Vijf federale ministers slaan de handen in elkaar in de strijd tegen haatpredikers. Onder andere een databank moet helpen om oproerkraaiers te weren, te verwijderen of te verstoren.
Wie via het internet, toespraken op straat, in zaaltjes of in de moskee oproept tot geweld, jihad of een inperking van de mensenrechten of democratische waarden, wordt een haatprediker genoemd.
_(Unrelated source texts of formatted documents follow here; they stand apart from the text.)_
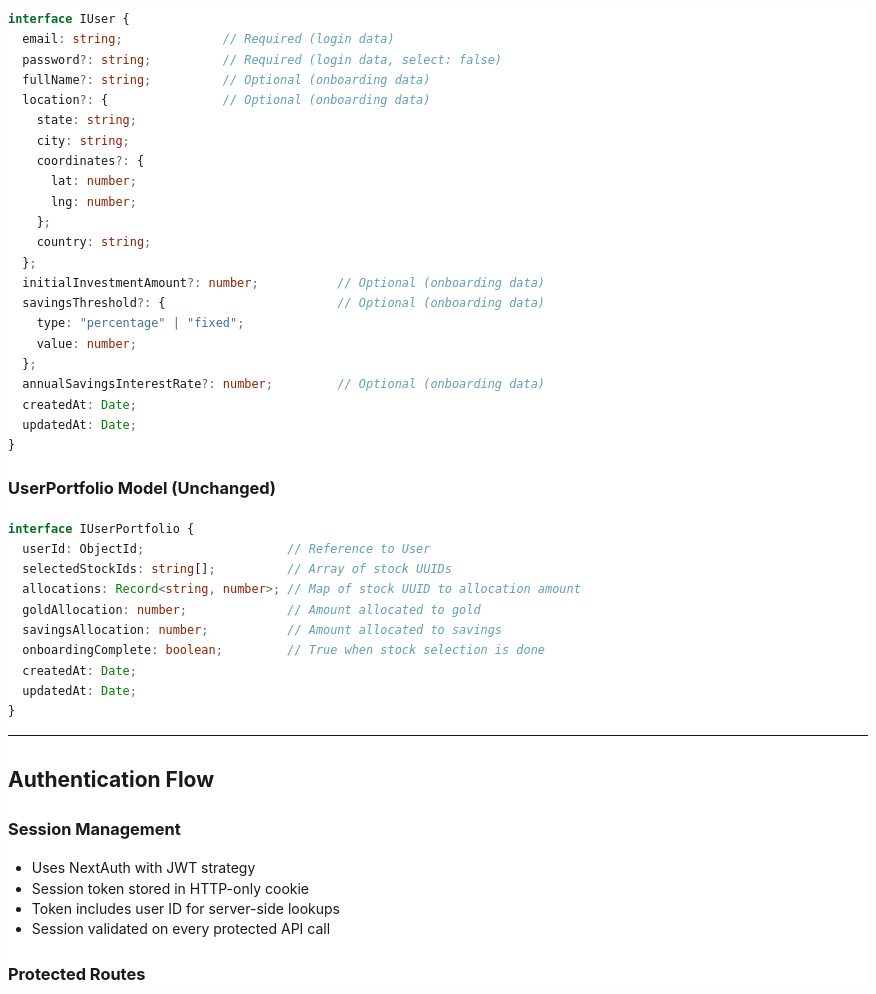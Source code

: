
 ```typescript
interface IUser {
  email: string;              // Required (login data)
  password?: string;          // Required (login data, select: false)
  fullName?: string;          // Optional (onboarding data)
  location?: {                // Optional (onboarding data)
    state: string;
    city: string;
    coordinates?: {
      lat: number;
      lng: number;
    };
    country: string;
  };
  initialInvestmentAmount?: number;           // Optional (onboarding data)
  savingsThreshold?: {                        // Optional (onboarding data)
    type: "percentage" | "fixed";
    value: number;
  };
  annualSavingsInterestRate?: number;         // Optional (onboarding data)
  createdAt: Date;
  updatedAt: Date;
}
```

### UserPortfolio Model (Unchanged)

```typescript
interface IUserPortfolio {
  userId: ObjectId;                    // Reference to User
  selectedStockIds: string[];          // Array of stock UUIDs
  allocations: Record<string, number>; // Map of stock UUID to allocation amount
  goldAllocation: number;              // Amount allocated to gold
  savingsAllocation: number;           // Amount allocated to savings
  onboardingComplete: boolean;         // True when stock selection is done
  createdAt: Date;
  updatedAt: Date;
}
```

---

## Authentication Flow

### Session Management

- Uses NextAuth with JWT strategy
- Session token stored in HTTP-only cookie
- Token includes user ID for server-side lookups
- Session validated on every protected API call

### Protected Routes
Sinds Shariah4Belgium maken inlichtingen- en politiediensten actief jacht op dergelijke aanstokers, maar de informatie zit vaak op diverse plaatsen en niveaus verspreid en zo glippen nogal wat figuren door de mazen van het net. Via een gezamenlijke omzendbrief kiezen de ministers van Binnenlandse Zaken (Jambon, N-VA), Justitie (Geens, CD&V), Buitenlandse Zaken (Reynders, MR), Defensie (Vandeput, N-VA) en Migratie (Francken, N-VA) nu voor een gecoördineerde aanpak.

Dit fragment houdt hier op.